*** Block opens ***

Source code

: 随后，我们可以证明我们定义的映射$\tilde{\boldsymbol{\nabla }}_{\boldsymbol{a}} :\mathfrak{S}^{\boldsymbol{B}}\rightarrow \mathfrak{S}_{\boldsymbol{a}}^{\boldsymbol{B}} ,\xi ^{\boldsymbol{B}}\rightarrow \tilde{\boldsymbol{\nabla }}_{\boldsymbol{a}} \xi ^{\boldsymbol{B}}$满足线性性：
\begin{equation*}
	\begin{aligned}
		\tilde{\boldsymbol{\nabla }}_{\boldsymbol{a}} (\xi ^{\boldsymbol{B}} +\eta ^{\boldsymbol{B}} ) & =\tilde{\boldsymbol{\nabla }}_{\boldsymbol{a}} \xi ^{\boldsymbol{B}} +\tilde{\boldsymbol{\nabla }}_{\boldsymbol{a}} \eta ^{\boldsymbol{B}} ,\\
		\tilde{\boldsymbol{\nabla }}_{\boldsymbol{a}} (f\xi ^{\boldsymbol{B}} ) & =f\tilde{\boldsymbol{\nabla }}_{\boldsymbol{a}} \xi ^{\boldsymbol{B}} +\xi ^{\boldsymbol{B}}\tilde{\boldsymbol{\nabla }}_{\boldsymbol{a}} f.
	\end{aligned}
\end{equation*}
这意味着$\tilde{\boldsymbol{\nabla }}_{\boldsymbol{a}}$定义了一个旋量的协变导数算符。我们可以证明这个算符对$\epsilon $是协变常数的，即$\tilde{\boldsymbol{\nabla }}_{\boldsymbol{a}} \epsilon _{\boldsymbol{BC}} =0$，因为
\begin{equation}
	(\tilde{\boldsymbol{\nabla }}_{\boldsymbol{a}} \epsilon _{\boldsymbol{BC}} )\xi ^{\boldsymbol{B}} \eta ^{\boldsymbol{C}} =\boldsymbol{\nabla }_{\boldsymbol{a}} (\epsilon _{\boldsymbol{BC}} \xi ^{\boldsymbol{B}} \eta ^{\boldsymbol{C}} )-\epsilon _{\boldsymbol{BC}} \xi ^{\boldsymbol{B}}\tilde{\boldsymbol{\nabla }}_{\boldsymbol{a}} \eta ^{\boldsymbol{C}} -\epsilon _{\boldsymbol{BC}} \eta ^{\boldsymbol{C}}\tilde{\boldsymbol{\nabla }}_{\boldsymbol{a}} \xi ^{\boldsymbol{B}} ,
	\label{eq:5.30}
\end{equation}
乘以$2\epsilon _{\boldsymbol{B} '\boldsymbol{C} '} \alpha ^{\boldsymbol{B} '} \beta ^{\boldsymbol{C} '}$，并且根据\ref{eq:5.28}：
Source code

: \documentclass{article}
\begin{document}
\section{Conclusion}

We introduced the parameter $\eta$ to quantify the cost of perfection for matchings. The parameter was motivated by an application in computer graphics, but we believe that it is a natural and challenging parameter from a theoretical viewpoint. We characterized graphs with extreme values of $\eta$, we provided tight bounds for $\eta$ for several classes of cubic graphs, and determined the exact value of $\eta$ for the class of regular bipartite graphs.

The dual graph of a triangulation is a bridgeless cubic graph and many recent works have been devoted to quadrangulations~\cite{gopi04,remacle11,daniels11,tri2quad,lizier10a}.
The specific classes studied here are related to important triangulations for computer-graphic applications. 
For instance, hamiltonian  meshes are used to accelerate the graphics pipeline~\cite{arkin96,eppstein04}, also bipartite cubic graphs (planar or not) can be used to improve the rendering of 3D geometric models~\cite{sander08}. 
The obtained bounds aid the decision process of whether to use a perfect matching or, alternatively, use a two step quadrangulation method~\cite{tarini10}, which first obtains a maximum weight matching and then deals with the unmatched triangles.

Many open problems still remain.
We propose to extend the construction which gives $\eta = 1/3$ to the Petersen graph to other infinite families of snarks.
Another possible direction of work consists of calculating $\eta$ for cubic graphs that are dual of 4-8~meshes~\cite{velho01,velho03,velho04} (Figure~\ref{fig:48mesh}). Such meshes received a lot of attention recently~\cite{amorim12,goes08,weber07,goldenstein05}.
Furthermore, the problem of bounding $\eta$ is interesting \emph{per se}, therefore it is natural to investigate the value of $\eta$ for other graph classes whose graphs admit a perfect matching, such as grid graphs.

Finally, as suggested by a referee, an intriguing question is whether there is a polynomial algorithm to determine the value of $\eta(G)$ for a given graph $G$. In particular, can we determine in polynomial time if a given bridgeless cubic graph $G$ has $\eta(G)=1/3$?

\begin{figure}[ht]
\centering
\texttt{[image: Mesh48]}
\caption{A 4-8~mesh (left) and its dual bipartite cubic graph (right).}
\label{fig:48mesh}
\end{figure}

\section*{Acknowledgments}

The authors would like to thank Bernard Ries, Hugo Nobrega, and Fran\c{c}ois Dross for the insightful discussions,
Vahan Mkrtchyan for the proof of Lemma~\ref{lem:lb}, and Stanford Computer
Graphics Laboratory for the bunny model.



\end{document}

*** Block closes ***

## About this task
Write out every record, exactly as written.

## Task result
Source code

: 随后，我们可以证明我们定义的映射$\tilde{\boldsymbol{\nabla }}_{\boldsymbol{a}} :\mathfrak{S}^{\boldsymbol{B}}\rightarrow \mathfrak{S}_{\boldsymbol{a}}^{\boldsymbol{B}} ,\xi ^{\boldsymbol{B}}\rightarrow \tilde{\boldsymbol{\nabla }}_{\boldsymbol{a}} \xi ^{\boldsymbol{B}}$满足线性性：
\begin{equation*}
	\begin{aligned}
		\tilde{\boldsymbol{\nabla }}_{\boldsymbol{a}} (\xi ^{\boldsymbol{B}} +\eta ^{\boldsymbol{B}} ) & =\tilde{\boldsymbol{\nabla }}_{\boldsymbol{a}} \xi ^{\boldsymbol{B}} +\tilde{\boldsymbol{\nabla }}_{\boldsymbol{a}} \eta ^{\boldsymbol{B}} ,\\
		\tilde{\boldsymbol{\nabla }}_{\boldsymbol{a}} (f\xi ^{\boldsymbol{B}} ) & =f\tilde{\boldsymbol{\nabla }}_{\boldsymbol{a}} \xi ^{\boldsymbol{B}} +\xi ^{\boldsymbol{B}}\tilde{\boldsymbol{\nabla }}_{\boldsymbol{a}} f.
	\end{aligned}
\end{equation*}
这意味着$\tilde{\boldsymbol{\nabla }}_{\boldsymbol{a}}$定义了一个旋量的协变导数算符。我们可以证明这个算符对$\epsilon $是协变常数的，即$\tilde{\boldsymbol{\nabla }}_{\boldsymbol{a}} \epsilon _{\boldsymbol{BC}} =0$，因为
\begin{equation}
	(\tilde{\boldsymbol{\nabla }}_{\boldsymbol{a}} \epsilon _{\boldsymbol{BC}} )\xi ^{\boldsymbol{B}} \eta ^{\boldsymbol{C}} =\boldsymbol{\nabla }_{\boldsymbol{a}} (\epsilon _{\boldsymbol{BC}} \xi ^{\boldsymbol{B}} \eta ^{\boldsymbol{C}} )-\epsilon _{\boldsymbol{BC}} \xi ^{\boldsymbol{B}}\tilde{\boldsymbol{\nabla }}_{\boldsymbol{a}} \eta ^{\boldsymbol{C}} -\epsilon _{\boldsymbol{BC}} \eta ^{\boldsymbol{C}}\tilde{\boldsymbol{\nabla }}_{\boldsymbol{a}} \xi ^{\boldsymbol{B}} ,
	\label{eq:5.30}
\end{equation}
乘以$2\epsilon _{\boldsymbol{B} '\boldsymbol{C} '} \alpha ^{\boldsymbol{B} '} \beta ^{\boldsymbol{C} '}$，并且根据\ref{eq:5.28}：
Source code

: \documentclass{article}
\begin{document}
\section{Conclusion}

We introduced the parameter $\eta$ to quantify the cost of perfection for matchings. The parameter was motivated by an application in computer graphics, but we believe that it is a natural and challenging parameter from a theoretical viewpoint. We characterized graphs with extreme values of $\eta$, we provided tight bounds for $\eta$ for several classes of cubic graphs, and determined the exact value of $\eta$ for the class of regular bipartite graphs.

The dual graph of a triangulation is a bridgeless cubic graph and many recent works have been devoted to quadrangulations~\cite{gopi04,remacle11,daniels11,tri2quad,lizier10a}.
The specific classes studied here are related to important triangulations for computer-graphic applications. 
For instance, hamiltonian  meshes are used to accelerate the graphics pipeline~\cite{arkin96,eppstein04}, also bipartite cubic graphs (planar or not) can be used to improve the rendering of 3D geometric models~\cite{sander08}. 
The obtained bounds aid the decision process of whether to use a perfect matching or, alternatively, use a two step quadrangulation method~\cite{tarini10}, which first obtains a maximum weight matching and then deals with the unmatched triangles.

Many open problems still remain.
We propose to extend the construction which gives $\eta = 1/3$ to the Petersen graph to other infinite families of snarks.
Another possible direction of work consists of calculating $\eta$ for cubic graphs that are dual of 4-8~meshes~\cite{velho01,velho03,velho04} (Figure~\ref{fig:48mesh}). Such meshes received a lot of attention recently~\cite{amorim12,goes08,weber07,goldenstein05}.
Furthermore, the problem of bounding $\eta$ is interesting \emph{per se}, therefore it is natural to investigate the value of $\eta$ for other graph classes whose graphs admit a perfect matching, such as grid graphs.

Finally, as suggested by a referee, an intriguing question is whether there is a polynomial algorithm to determine the value of $\eta(G)$ for a given graph $G$. In particular, can we determine in polynomial time if a given bridgeless cubic graph $G$ has $\eta(G)=1/3$?

\begin{figure}[ht]
\centering
\texttt{[image: Mesh48]}
\caption{A 4-8~mesh (left) and its dual bipartite cubic graph (right).}
\label{fig:48mesh}
\end{figure}

\section*{Acknowledgments}

The authors would like to thank Bernard Ries, Hugo Nobrega, and Fran\c{c}ois Dross for the insightful discussions,
Vahan Mkrtchyan for the proof of Lemma~\ref{lem:lb}, and Stanford Computer
Graphics Laboratory for the bunny model.



\end{document}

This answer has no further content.